(DATA SUPPLIED)
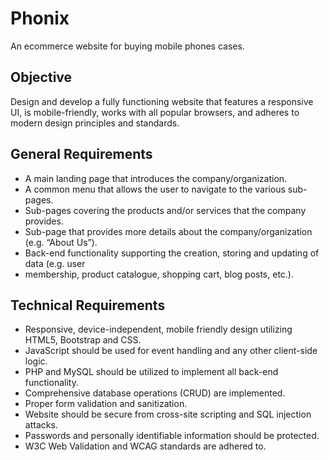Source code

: # Phonix

An ecommerce website for buying mobile phones cases.

## Objective
Design and develop a fully functioning website that features a responsive UI, is mobile-friendly, works with all popular browsers, and
adheres to modern design principles and standards.

## General Requirements
* A main landing page that introduces the company/organization.
* A common menu that allows the user to navigate to the various sub-pages.
* Sub-pages covering the products and/or services that the company provides.
* Sub-page that provides more details about the company/organization (e.g. “About Us”).
* Back-end functionality supporting the creation, storing and updating of data (e.g. user
* membership, product catalogue, shopping cart, blog posts, etc.).

## Technical Requirements
* Responsive, device-independent, mobile friendly design utilizing HTML5, Bootstrap and CSS.
* JavaScript should be used for event handling and any other client-side logic.
* PHP and MySQL should be utilized to implement all back-end functionality.
* Comprehensive database operations (CRUD) are implemented.
* Proper form validation and sanitization.
* Website should be secure from cross-site scripting and SQL injection attacks.
* Passwords and personally identifiable information should be protected.
* W3C Web Validation and WCAG standards are adhered to.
(End DATA SUPPLIED)
**THE TASK**.
Go through the entries and retype each one exactly, skipping any image.

**EXERCISE RESPONSE**.
Source code

: # Phonix

An ecommerce website for buying mobile phones cases.

## Objective
Design and develop a fully functioning website that features a responsive UI, is mobile-friendly, works with all popular browsers, and
adheres to modern design principles and standards.

## General Requirements
* A main landing page that introduces the company/organization.
* A common menu that allows the user to navigate to the various sub-pages.
* Sub-pages covering the products and/or services that the company provides.
* Sub-page that provides more details about the company/organization (e.g. “About Us”).
* Back-end functionality supporting the creation, storing and updating of data (e.g. user
* membership, product catalogue, shopping cart, blog posts, etc.).

## Technical Requirements
* Responsive, device-independent, mobile friendly design utilizing HTML5, Bootstrap and CSS.
* JavaScript should be used for event handling and any other client-side logic.
* PHP and MySQL should be utilized to implement all back-end functionality.
* Comprehensive database operations (CRUD) are implemented.
* Proper form validation and sanitization.
* Website should be secure from cross-site scripting and SQL injection attacks.
* Passwords and personally identifiable information should be protected.
* W3C Web Validation and WCAG standards are adhered to.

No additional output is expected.